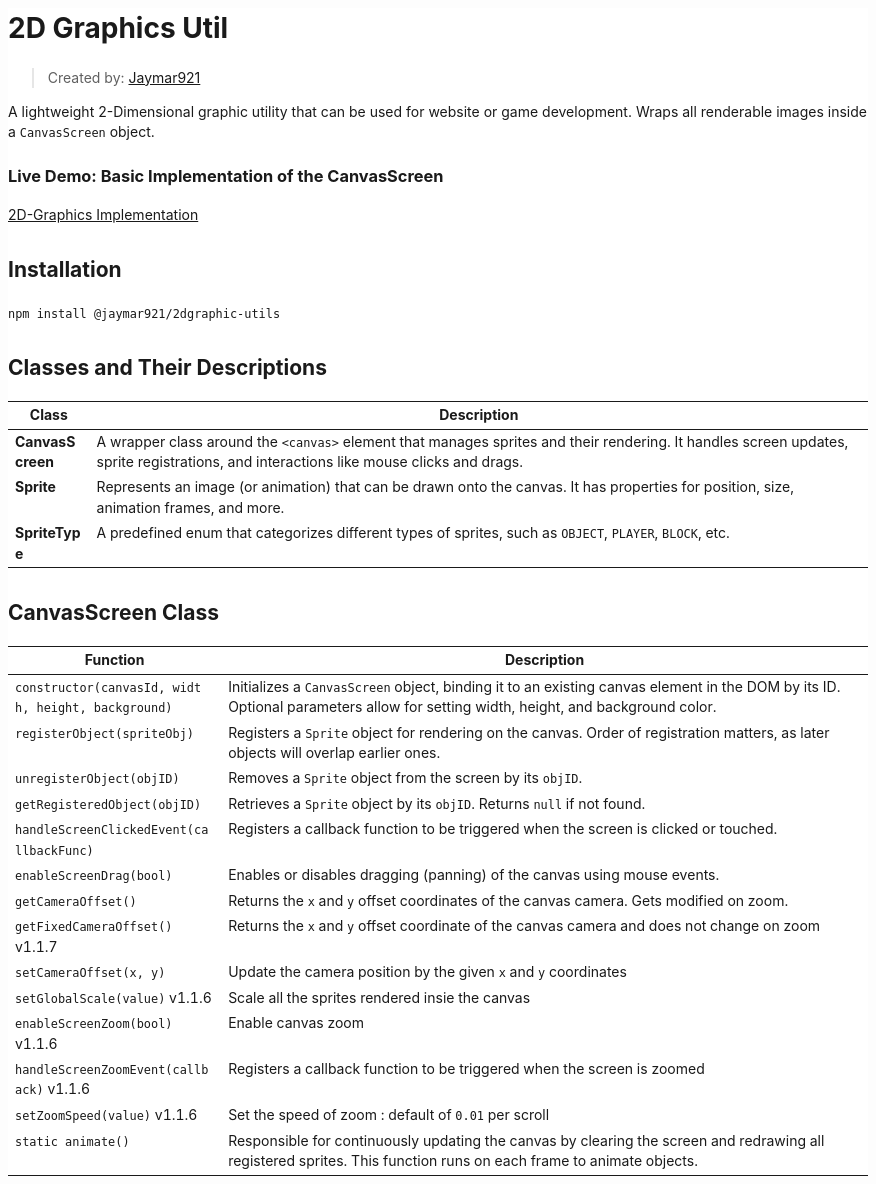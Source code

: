 # 2D Graphics Util

> Created by: [Jaymar921](https://github.com/jaymar921)

A lightweight 2-Dimensional graphic utility that can be used for website or game development. Wraps all renderable images inside a `CanvasScreen` object.

### Live Demo: Basic Implementation of the CanvasScreen

[2D-Graphics Implementation](https://jaymar921-2dgraphic-demo.vercel.app/)

## Installation

```bash
npm install @jaymar921/2dgraphic-utils
```

## Classes and Their Descriptions

| **Class**        | **Description**                                                                                                                                                                        |
| ---------------- | -------------------------------------------------------------------------------------------------------------------------------------------------------------------------------------- |
| **CanvasScreen** | A wrapper class around the `<canvas>` element that manages sprites and their rendering. It handles screen updates, sprite registrations, and interactions like mouse clicks and drags. |
| **Sprite**       | Represents an image (or animation) that can be drawn onto the canvas. It has properties for position, size, animation frames, and more.                                                |
| **SpriteType**   | A predefined enum that categorizes different types of sprites, such as `OBJECT`, `PLAYER`, `BLOCK`, etc.                                                                               |

## CanvasScreen Class

| **Function**                                       | **Description**                                                                                                                                                                |
| -------------------------------------------------- | ------------------------------------------------------------------------------------------------------------------------------------------------------------------------------ |
| `constructor(canvasId, width, height, background)` | Initializes a `CanvasScreen` object, binding it to an existing canvas element in the DOM by its ID. Optional parameters allow for setting width, height, and background color. |
| `registerObject(spriteObj)`                        | Registers a `Sprite` object for rendering on the canvas. Order of registration matters, as later objects will overlap earlier ones.                                            |
| `unregisterObject(objID)`                          | Removes a `Sprite` object from the screen by its `objID`.                                                                                                                      |
| `getRegisteredObject(objID)`                       | Retrieves a `Sprite` object by its `objID`. Returns `null` if not found.                                                                                                       |
| `handleScreenClickedEvent(callbackFunc)`           | Registers a callback function to be triggered when the screen is clicked or touched.                                                                                           |
| `enableScreenDrag(bool)`                           | Enables or disables dragging (panning) of the canvas using mouse events.                                                                                                       |
| `getCameraOffset()`                                | Returns the `x` and `y` offset coordinates of the canvas camera. Gets modified on zoom.                                                                                        |
| `getFixedCameraOffset()` <a>v1.1.7</a>             | Returns the `x` and `y` offset coordinate of the canvas camera and does not change on zoom                                                                                     |
| `setCameraOffset(x, y)`                            | Update the camera position by the given `x` and `y` coordinates                                                                                                                |
| `setGlobalScale(value)` <a>v1.1.6</a>              | Scale all the sprites rendered insie the canvas                                                                                                                                |
| `enableScreenZoom(bool)` <a>v1.1.6</a>             | Enable canvas zoom                                                                                                                                                             |
| `handleScreenZoomEvent(callback)` <a>v1.1.6</a>    | Registers a callback function to be triggered when the screen is zoomed                                                                                                        |
| `setZoomSpeed(value)` <a>v1.1.6</a>                | Set the speed of zoom : default of `0.01` per scroll                                                                                                                           |
| `static animate()`                                 | Responsible for continuously updating the canvas by clearing the screen and redrawing all registered sprites. This function runs on each frame to animate objects.             |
______
Without including the pictures, reproduce all entries exactly.

→ **Your solution**
Source code

: # 2D Graphics Util

> Created by: [Jaymar921](https://github.com/jaymar921)

A lightweight 2-Dimensional graphic utility that can be used for website or game development. Wraps all renderable images inside a `CanvasScreen` object.

### Live Demo: Basic Implementation of the CanvasScreen

[2D-Graphics Implementation](https://jaymar921-2dgraphic-demo.vercel.app/)

## Installation

```bash
npm install @jaymar921/2dgraphic-utils
```

## Classes and Their Descriptions

| **Class**        | **Description**                                                                                                                                                                        |
| ---------------- | -------------------------------------------------------------------------------------------------------------------------------------------------------------------------------------- |
| **CanvasScreen** | A wrapper class around the `<canvas>` element that manages sprites and their rendering. It handles screen updates, sprite registrations, and interactions like mouse clicks and drags. |
| **Sprite**       | Represents an image (or animation) that can be drawn onto the canvas. It has properties for position, size, animation frames, and more.                                                |
| **SpriteType**   | A predefined enum that categorizes different types of sprites, such as `OBJECT`, `PLAYER`, `BLOCK`, etc.                                                                               |

## CanvasScreen Class

| **Function**                                       | **Description**                                                                                                                                                                |
| -------------------------------------------------- | ------------------------------------------------------------------------------------------------------------------------------------------------------------------------------ |
| `constructor(canvasId, width, height, background)` | Initializes a `CanvasScreen` object, binding it to an existing canvas element in the DOM by its ID. Optional parameters allow for setting width, height, and background color. |
| `registerObject(spriteObj)`                        | Registers a `Sprite` object for rendering on the canvas. Order of registration matters, as later objects will overlap earlier ones.                                            |
| `unregisterObject(objID)`                          | Removes a `Sprite` object from the screen by its `objID`.                                                                                                                      |
| `getRegisteredObject(objID)`                       | Retrieves a `Sprite` object by its `objID`. Returns `null` if not found.                                                                                                       |
| `handleScreenClickedEvent(callbackFunc)`           | Registers a callback function to be triggered when the screen is clicked or touched.                                                                                           |
| `enableScreenDrag(bool)`                           | Enables or disables dragging (panning) of the canvas using mouse events.                                                                                                       |
| `getCameraOffset()`                                | Returns the `x` and `y` offset coordinates of the canvas camera. Gets modified on zoom.                                                                                        |
| `getFixedCameraOffset()` <a>v1.1.7</a>             | Returns the `x` and `y` offset coordinate of the canvas camera and does not change on zoom                                                                                     |
| `setCameraOffset(x, y)`                            | Update the camera position by the given `x` and `y` coordinates                                                                                                                |
| `setGlobalScale(value)` <a>v1.1.6</a>              | Scale all the sprites rendered insie the canvas                                                                                                                                |
| `enableScreenZoom(bool)` <a>v1.1.6</a>             | Enable canvas zoom                                                                                                                                                             |
| `handleScreenZoomEvent(callback)` <a>v1.1.6</a>    | Registers a callback function to be triggered when the screen is zoomed                                                                                                        |
| `setZoomSpeed(value)` <a>v1.1.6</a>                | Set the speed of zoom : default of `0.01` per scroll                                                                                                                           |
| `static animate()`                                 | Responsible for continuously updating the canvas by clearing the screen and redrawing all registered sprites. This function runs on each frame to animate objects.             |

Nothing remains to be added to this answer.